Your goal | Return the lines of the data below starting at the one holding "# a talk given by the authors" and ending at the one holding "В этом курсе", word for word, leaving every picture out.
<<<<
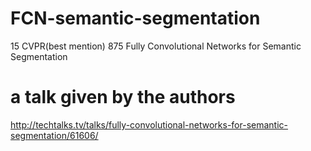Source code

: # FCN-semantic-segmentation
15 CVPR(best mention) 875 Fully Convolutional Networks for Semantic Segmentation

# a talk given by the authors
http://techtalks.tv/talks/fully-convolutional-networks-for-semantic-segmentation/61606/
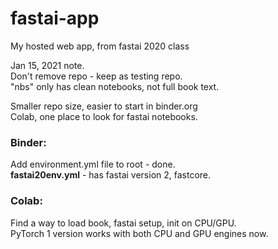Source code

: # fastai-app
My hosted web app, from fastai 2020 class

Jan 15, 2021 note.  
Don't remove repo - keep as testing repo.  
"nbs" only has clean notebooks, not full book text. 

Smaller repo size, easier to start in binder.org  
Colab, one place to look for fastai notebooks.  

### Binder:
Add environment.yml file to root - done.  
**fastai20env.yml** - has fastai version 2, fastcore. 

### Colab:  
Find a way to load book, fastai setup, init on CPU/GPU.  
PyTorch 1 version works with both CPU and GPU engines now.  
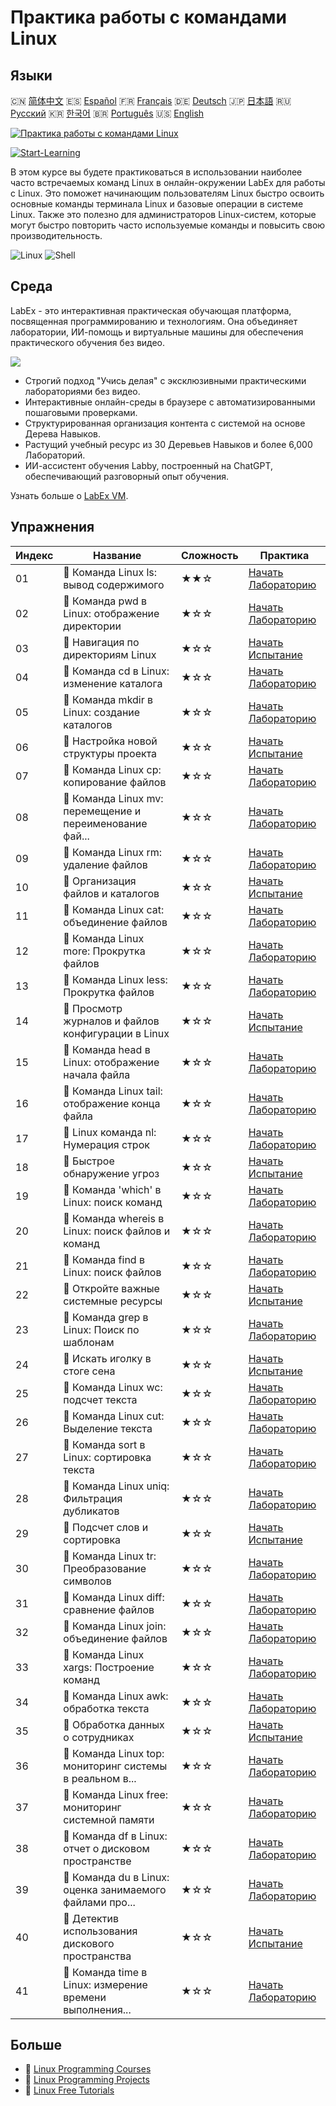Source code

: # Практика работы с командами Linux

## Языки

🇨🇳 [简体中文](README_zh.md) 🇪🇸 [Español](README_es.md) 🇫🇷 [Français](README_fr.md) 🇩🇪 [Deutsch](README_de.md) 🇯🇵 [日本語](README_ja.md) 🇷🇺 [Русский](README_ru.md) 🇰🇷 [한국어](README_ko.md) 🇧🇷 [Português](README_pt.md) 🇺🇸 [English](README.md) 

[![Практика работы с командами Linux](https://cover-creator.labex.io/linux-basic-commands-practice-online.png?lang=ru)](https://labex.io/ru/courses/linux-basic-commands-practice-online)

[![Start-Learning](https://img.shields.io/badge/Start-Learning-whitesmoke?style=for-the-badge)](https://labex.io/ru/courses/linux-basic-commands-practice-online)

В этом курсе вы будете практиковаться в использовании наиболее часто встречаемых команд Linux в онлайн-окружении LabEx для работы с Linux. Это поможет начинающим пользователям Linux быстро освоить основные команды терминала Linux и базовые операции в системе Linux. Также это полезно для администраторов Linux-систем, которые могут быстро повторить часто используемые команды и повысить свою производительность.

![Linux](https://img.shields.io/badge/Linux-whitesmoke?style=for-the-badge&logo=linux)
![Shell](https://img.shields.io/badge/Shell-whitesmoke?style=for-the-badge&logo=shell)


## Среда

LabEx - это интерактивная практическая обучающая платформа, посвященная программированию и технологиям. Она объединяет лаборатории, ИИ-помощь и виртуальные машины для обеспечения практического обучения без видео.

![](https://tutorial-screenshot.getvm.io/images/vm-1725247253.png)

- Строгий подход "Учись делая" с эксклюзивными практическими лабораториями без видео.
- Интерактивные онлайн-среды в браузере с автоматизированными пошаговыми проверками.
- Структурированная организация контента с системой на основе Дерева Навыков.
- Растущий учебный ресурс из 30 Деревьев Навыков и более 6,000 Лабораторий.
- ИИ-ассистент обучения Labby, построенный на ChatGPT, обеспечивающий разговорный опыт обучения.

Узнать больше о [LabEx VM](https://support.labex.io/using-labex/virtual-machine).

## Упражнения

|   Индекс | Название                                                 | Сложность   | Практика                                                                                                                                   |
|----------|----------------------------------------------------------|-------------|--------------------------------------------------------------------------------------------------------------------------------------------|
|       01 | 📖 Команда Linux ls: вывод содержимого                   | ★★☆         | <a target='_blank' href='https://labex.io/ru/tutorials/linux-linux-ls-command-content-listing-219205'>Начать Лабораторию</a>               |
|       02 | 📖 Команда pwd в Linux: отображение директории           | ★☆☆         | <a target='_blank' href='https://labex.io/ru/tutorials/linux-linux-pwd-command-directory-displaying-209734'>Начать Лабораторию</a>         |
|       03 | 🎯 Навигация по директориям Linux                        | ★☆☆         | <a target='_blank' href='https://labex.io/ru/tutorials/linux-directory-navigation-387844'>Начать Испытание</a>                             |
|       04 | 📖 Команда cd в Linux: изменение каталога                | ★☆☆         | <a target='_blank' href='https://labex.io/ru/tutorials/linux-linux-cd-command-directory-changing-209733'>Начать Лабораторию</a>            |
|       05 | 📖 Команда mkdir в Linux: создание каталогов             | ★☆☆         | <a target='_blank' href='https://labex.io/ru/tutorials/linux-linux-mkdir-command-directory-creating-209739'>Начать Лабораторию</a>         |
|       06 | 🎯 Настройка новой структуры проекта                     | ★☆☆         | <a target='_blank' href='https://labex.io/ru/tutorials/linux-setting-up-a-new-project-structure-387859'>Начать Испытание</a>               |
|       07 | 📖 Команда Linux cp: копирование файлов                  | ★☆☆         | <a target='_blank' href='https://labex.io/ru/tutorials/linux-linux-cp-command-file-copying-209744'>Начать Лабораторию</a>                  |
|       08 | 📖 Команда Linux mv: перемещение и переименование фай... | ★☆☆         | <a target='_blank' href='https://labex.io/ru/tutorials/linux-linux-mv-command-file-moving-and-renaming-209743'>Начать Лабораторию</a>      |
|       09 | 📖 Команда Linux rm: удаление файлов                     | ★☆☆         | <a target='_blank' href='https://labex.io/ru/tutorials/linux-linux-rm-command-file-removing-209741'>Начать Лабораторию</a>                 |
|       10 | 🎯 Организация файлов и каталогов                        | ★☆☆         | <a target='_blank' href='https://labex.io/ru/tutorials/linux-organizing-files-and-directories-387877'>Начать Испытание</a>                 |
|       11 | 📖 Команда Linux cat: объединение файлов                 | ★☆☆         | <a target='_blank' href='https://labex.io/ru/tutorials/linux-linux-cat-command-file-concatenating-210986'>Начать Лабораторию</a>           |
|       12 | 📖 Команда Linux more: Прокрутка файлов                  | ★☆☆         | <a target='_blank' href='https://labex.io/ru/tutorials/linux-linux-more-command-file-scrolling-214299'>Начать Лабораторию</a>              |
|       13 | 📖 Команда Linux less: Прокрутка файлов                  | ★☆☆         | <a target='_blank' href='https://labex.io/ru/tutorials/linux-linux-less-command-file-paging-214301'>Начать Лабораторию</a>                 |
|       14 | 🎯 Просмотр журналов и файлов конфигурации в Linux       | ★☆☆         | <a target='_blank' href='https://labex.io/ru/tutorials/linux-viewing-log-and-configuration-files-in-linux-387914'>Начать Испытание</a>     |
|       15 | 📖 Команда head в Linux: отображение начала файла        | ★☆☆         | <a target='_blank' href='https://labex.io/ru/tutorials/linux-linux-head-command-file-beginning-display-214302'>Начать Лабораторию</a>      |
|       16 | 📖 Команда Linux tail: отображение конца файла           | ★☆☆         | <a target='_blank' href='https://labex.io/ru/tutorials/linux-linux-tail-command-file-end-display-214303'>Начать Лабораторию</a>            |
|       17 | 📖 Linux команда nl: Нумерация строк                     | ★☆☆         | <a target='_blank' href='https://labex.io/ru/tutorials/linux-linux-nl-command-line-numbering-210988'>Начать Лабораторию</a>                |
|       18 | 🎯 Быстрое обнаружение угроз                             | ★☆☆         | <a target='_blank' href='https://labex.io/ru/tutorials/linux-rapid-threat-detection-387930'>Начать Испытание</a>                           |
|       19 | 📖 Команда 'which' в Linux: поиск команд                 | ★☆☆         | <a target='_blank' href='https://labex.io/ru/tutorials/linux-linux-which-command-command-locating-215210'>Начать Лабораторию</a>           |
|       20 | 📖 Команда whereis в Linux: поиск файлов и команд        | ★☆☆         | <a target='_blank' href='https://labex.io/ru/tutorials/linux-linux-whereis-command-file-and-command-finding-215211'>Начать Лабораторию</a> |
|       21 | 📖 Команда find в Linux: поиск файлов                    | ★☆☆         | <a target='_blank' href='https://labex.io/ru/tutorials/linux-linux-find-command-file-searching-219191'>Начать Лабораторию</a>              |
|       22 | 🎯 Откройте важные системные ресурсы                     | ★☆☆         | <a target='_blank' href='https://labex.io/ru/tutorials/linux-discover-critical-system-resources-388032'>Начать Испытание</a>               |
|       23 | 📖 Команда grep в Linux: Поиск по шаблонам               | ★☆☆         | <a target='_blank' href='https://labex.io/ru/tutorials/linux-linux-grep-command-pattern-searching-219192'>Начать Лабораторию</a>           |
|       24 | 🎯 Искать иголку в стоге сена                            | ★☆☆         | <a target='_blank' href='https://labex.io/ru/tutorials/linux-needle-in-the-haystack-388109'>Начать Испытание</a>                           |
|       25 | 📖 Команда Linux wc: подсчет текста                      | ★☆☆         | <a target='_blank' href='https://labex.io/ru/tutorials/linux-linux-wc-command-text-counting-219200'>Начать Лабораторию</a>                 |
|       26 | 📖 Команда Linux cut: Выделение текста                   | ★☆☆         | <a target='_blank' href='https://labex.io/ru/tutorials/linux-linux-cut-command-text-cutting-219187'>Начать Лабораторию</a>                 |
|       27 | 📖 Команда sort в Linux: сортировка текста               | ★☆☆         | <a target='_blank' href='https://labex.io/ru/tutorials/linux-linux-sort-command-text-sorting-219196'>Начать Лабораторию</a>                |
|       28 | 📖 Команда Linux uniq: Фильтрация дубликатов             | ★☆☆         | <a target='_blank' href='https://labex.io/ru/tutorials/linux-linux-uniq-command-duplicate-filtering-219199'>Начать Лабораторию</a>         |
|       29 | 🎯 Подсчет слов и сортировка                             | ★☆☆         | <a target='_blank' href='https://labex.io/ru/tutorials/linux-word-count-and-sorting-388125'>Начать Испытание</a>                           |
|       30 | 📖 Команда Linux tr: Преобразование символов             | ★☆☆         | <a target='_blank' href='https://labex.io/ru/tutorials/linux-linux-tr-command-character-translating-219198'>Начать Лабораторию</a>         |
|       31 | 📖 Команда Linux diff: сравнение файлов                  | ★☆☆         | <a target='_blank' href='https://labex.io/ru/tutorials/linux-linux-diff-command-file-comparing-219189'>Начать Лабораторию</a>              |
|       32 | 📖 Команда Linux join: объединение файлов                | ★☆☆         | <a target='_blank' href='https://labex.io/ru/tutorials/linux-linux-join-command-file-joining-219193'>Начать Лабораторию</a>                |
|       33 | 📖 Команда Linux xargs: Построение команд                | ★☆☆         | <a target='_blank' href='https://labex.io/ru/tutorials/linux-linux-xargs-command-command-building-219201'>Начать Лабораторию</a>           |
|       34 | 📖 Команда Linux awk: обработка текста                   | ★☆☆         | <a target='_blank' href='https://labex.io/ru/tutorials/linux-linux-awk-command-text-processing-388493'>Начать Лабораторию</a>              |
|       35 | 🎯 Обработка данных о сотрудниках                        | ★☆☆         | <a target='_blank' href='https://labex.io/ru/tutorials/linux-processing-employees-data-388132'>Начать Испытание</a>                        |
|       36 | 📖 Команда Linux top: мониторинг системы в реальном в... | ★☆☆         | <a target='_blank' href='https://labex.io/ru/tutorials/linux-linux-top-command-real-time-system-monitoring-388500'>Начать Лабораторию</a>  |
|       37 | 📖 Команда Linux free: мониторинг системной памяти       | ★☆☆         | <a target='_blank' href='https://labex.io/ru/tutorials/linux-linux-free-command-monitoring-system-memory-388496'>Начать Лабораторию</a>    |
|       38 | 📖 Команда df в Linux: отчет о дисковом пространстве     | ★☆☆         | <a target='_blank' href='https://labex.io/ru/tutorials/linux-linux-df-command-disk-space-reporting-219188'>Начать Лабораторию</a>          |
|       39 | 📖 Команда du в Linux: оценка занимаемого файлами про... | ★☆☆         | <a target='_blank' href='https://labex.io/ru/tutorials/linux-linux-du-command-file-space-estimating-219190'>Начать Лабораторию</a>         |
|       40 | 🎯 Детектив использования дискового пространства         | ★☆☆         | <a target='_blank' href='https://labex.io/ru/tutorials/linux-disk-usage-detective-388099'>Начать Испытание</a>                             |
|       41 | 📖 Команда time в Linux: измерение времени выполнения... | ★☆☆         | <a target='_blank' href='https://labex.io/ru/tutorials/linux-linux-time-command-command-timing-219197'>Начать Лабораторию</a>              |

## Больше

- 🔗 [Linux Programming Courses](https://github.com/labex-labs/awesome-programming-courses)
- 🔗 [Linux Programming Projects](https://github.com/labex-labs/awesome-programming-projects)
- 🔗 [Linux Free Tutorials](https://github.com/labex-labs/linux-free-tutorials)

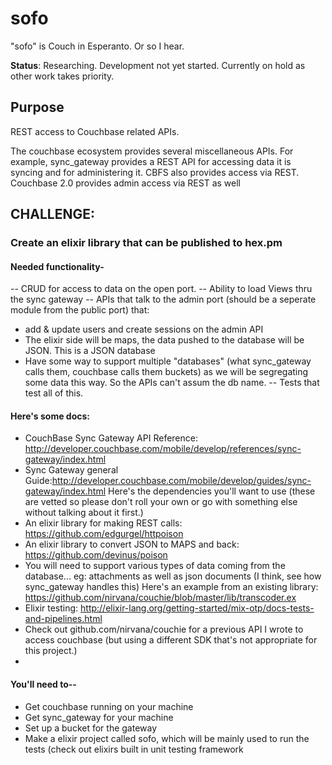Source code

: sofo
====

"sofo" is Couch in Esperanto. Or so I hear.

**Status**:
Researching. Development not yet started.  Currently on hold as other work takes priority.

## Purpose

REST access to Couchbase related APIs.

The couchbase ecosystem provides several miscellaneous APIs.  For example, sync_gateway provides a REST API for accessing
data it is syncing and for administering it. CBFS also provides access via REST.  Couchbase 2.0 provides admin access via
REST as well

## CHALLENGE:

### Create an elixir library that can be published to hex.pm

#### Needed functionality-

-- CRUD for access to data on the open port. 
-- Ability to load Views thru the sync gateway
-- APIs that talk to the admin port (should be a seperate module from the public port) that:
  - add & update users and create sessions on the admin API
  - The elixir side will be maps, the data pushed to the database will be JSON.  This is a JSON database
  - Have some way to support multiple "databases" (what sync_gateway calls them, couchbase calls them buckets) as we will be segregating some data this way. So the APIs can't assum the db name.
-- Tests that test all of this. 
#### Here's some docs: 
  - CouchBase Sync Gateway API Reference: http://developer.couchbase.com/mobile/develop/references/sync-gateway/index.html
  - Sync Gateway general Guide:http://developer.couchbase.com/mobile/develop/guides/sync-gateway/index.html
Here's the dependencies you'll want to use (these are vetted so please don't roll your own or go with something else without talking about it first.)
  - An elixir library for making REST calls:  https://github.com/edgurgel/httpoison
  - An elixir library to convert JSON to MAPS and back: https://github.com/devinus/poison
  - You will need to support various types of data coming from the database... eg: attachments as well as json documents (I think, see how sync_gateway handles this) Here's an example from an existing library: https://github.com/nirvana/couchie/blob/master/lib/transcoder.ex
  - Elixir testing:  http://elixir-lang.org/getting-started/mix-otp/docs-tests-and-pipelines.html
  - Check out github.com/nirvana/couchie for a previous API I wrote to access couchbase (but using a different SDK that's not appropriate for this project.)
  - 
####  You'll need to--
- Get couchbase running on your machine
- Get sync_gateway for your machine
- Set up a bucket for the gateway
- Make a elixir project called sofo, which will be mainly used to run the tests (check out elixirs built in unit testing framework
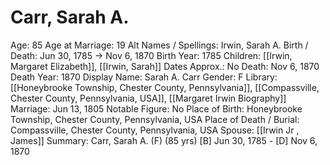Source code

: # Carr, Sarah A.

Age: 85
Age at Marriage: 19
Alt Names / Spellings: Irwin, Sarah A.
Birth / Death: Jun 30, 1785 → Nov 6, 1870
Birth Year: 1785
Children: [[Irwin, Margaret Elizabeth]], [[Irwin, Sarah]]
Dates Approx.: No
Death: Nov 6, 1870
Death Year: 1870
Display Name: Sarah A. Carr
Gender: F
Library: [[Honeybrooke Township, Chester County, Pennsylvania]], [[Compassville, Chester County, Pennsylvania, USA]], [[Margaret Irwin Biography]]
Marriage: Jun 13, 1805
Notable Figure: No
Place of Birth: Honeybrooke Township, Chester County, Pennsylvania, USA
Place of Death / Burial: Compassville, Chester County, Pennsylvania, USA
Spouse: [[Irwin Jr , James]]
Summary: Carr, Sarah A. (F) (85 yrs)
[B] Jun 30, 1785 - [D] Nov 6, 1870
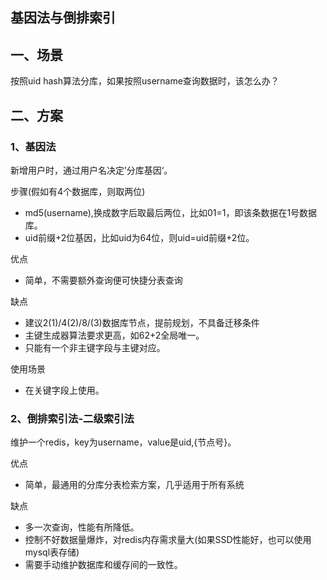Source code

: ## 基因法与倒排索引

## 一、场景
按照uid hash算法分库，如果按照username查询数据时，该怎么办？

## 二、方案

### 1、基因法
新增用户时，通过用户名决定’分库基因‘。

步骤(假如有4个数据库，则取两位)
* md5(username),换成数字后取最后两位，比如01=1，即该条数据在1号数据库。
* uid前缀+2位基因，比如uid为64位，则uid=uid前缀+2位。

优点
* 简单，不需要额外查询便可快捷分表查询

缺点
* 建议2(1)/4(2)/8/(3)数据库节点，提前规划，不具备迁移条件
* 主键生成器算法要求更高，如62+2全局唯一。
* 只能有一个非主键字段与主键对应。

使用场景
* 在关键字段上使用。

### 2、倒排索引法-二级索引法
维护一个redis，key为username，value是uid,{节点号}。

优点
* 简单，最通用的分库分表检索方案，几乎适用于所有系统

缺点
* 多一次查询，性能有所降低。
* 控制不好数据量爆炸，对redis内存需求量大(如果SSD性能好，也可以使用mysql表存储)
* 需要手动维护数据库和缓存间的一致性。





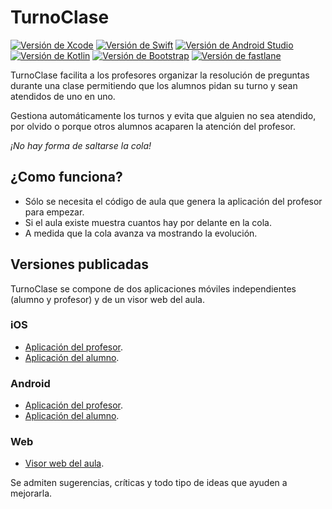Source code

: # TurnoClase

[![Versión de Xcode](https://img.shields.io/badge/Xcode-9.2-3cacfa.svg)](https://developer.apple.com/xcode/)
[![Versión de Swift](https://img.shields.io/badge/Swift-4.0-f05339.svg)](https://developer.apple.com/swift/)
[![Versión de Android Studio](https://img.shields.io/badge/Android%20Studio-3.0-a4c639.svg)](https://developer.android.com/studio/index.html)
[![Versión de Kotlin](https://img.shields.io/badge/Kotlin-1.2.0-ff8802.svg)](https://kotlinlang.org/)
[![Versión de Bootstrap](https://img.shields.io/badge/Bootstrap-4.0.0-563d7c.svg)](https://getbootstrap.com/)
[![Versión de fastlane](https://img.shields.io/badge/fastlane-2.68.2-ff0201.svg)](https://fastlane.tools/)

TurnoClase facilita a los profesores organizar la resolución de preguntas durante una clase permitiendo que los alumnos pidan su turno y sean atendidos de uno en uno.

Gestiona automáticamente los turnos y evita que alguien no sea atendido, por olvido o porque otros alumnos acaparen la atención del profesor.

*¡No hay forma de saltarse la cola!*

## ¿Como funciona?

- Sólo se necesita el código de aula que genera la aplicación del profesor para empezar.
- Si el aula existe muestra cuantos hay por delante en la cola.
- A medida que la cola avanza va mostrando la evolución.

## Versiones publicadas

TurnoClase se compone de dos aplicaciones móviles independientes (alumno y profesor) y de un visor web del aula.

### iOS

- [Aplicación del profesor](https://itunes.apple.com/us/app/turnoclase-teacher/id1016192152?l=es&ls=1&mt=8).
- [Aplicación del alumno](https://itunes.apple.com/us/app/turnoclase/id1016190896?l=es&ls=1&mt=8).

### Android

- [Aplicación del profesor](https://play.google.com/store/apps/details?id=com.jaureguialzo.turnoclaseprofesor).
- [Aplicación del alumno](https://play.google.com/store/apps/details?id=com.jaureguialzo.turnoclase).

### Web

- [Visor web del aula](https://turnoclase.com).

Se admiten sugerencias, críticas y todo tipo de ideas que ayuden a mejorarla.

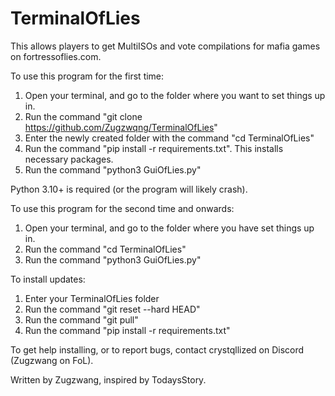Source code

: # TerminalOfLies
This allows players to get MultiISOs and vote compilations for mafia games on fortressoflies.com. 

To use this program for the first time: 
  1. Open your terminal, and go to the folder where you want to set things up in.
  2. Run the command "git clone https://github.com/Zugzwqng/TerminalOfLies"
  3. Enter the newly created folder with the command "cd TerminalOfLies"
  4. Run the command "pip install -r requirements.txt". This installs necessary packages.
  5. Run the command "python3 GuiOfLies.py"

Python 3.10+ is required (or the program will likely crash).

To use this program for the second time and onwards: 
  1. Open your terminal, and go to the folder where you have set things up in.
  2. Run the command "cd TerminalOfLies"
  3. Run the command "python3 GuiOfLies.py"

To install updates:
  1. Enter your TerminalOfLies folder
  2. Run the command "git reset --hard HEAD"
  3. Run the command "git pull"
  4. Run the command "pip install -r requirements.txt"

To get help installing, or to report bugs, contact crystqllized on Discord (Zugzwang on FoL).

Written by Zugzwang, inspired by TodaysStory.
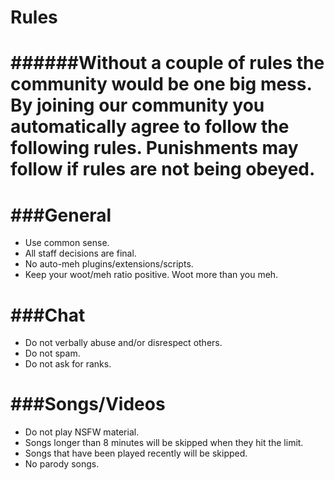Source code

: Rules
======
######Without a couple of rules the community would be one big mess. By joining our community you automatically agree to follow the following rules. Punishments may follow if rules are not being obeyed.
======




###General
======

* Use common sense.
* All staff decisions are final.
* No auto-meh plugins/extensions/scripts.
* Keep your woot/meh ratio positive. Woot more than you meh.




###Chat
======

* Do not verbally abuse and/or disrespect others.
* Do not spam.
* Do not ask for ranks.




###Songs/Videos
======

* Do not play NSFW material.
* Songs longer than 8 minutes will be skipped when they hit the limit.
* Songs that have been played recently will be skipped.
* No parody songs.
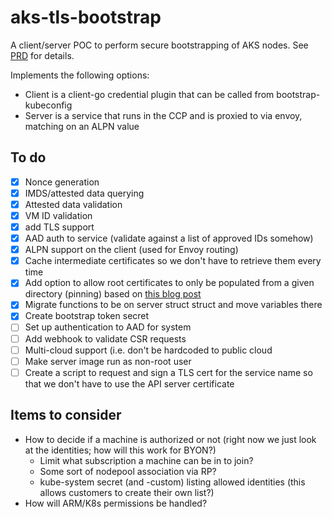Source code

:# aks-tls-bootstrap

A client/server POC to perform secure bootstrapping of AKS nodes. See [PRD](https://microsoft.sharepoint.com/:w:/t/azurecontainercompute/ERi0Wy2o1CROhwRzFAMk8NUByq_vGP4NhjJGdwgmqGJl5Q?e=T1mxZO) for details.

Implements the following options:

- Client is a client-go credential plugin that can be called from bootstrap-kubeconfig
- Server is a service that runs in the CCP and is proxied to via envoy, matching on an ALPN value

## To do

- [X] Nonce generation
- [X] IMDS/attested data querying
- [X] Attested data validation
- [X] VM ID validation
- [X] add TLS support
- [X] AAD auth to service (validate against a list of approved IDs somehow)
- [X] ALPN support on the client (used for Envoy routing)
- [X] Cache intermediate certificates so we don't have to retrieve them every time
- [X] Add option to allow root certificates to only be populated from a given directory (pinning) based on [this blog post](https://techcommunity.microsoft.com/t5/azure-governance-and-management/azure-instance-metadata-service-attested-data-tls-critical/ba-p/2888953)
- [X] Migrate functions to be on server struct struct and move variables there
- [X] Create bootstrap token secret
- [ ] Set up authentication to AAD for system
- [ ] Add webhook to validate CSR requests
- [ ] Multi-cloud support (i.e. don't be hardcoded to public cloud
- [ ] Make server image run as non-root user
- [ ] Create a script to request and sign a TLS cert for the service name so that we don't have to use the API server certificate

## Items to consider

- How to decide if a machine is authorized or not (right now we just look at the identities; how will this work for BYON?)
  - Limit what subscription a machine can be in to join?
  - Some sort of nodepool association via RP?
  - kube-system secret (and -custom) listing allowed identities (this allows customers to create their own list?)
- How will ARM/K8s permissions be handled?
>>>>
Answer for the task |
# a talk given by the authors
http://techtalks.tv/talks/fully-convolutional-networks-for-semantic-segmentation/61606/
Source code

: # fastai-app
My hosted web app, from fastai 2020 class

Jan 15, 2021 note.  
Don't remove repo - keep as testing repo.  
"nbs" only has clean notebooks, not full book text. 

Smaller repo size, easier to start in binder.org  
Colab, one place to look for fastai notebooks.  

### Binder:
Add environment.yml file to root - done.  
**fastai20env.yml** - has fastai version 2, fastcore. 

### Colab:  
Find a way to load book, fastai setup, init on CPU/GPU.  
PyTorch 1 version works with both CPU and GPU engines now.  
Source code

: # Практика работы с командами Linux

## Языки

🇨🇳 [简体中文](README_zh.md) 🇪🇸 [Español](README_es.md) 🇫🇷 [Français](README_fr.md) 🇩🇪 [Deutsch](README_de.md) 🇯🇵 [日本語](README_ja.md) 🇷🇺 [Русский](README_ru.md) 🇰🇷 [한국어](README_ko.md) 🇧🇷 [Português](README_pt.md) 🇺🇸 [English](README.md) 

[![Практика работы с командами Linux](https://cover-creator.labex.io/linux-basic-commands-practice-online.png?lang=ru)](https://labex.io/ru/courses/linux-basic-commands-practice-online)

[![Start-Learning](https://img.shields.io/badge/Start-Learning-whitesmoke?style=for-the-badge)](https://labex.io/ru/courses/linux-basic-commands-practice-online)

В этом курсе вы будете практиковаться в использовании наиболее часто встречаемых команд Linux в онлайн-окружении LabEx для работы с Linux. Это поможет начинающим пользователям Linux быстро освоить основные команды терминала Linux и базовые операции в системе Linux. Также это полезно для администраторов Linux-систем, которые могут быстро повторить часто используемые команды и повысить свою производительность.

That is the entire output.